Plain-text document sources
[Start of Attachment]

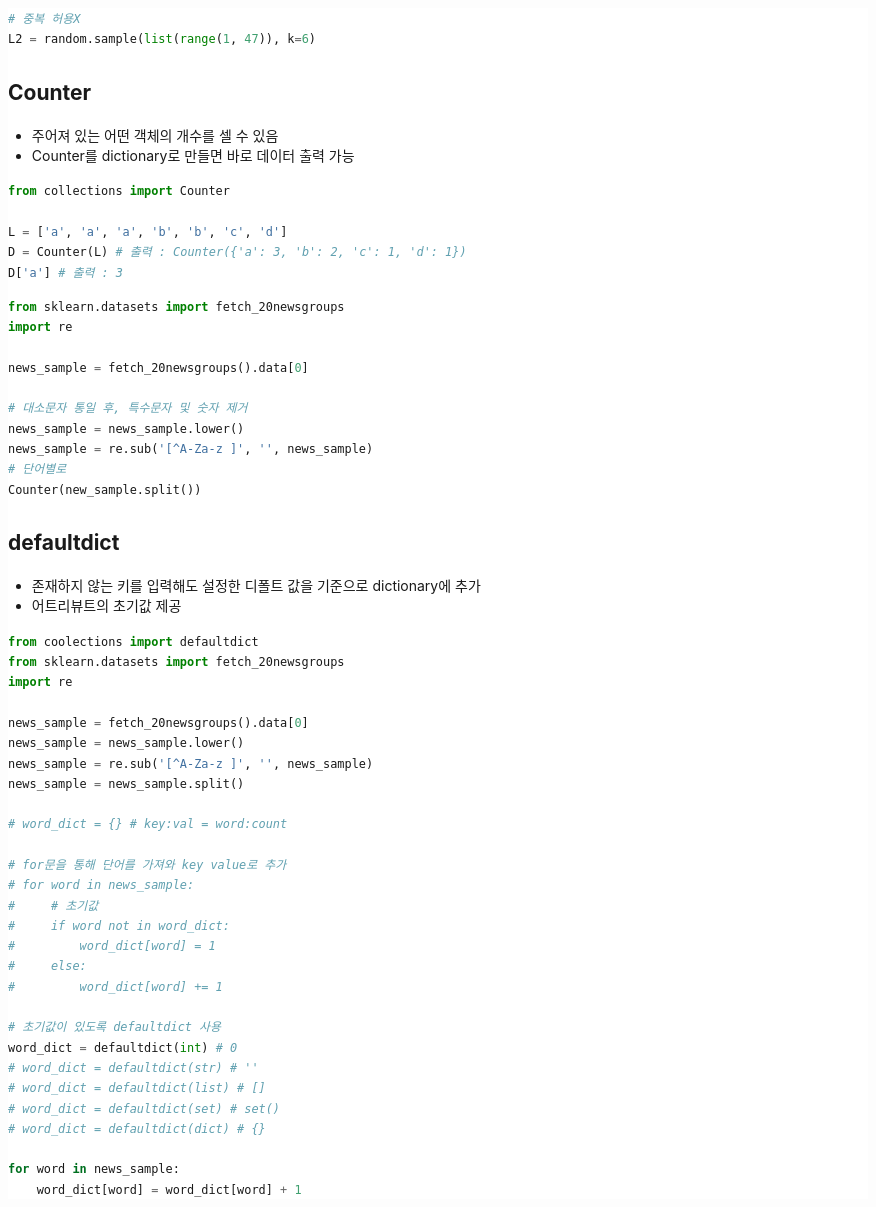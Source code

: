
 ```py
# 중복 허용X
L2 = random.sample(list(range(1, 47)), k=6)
```

## Counter
- 주어져 있는 어떤 객체의 개수를 셀 수 있음
- Counter를 dictionary로 만들면 바로 데이터 출력 가능
```py
from collections import Counter

L = ['a', 'a', 'a', 'b', 'b', 'c', 'd']
D = Counter(L) # 출력 : Counter({'a': 3, 'b': 2, 'c': 1, 'd': 1})
D['a'] # 출력 : 3
```
```py
from sklearn.datasets import fetch_20newsgroups
import re

news_sample = fetch_20newsgroups().data[0]

# 대소문자 통일 후, 특수문자 및 숫자 제거
news_sample = news_sample.lower()
news_sample = re.sub('[^A-Za-z ]', '', news_sample)
# 단어별로
Counter(new_sample.split())
```

## defaultdict
- 존재하지 않는 키를 입력해도 설정한 디폴트 값을 기준으로 dictionary에 추가
- 어트리뷰트의 초기값 제공
```py
from coolections import defaultdict
from sklearn.datasets import fetch_20newsgroups
import re

news_sample = fetch_20newsgroups().data[0]
news_sample = news_sample.lower()
news_sample = re.sub('[^A-Za-z ]', '', news_sample)
news_sample = news_sample.split()

# word_dict = {} # key:val = word:count

# for문을 통해 단어를 가져와 key value로 추가
# for word in news_sample:
#     # 초기값
#     if word not in word_dict:
#         word_dict[word] = 1
#     else:
#         word_dict[word] += 1

# 초기값이 있도록 defaultdict 사용
word_dict = defaultdict(int) # 0
# word_dict = defaultdict(str) # ''
# word_dict = defaultdict(list) # []
# word_dict = defaultdict(set) # set()
# word_dict = defaultdict(dict) # {}

for word in news_sample:
    word_dict[word] = word_dict[word] + 1
```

[End of Attachment]

• **Problem to work on**: In the records, which lines mention the word "list"? Copy those lines.

• **Written answer**:
L2 = random.sample(list(range(1, 47)), k=6)
# word_dict = defaultdict(list) # []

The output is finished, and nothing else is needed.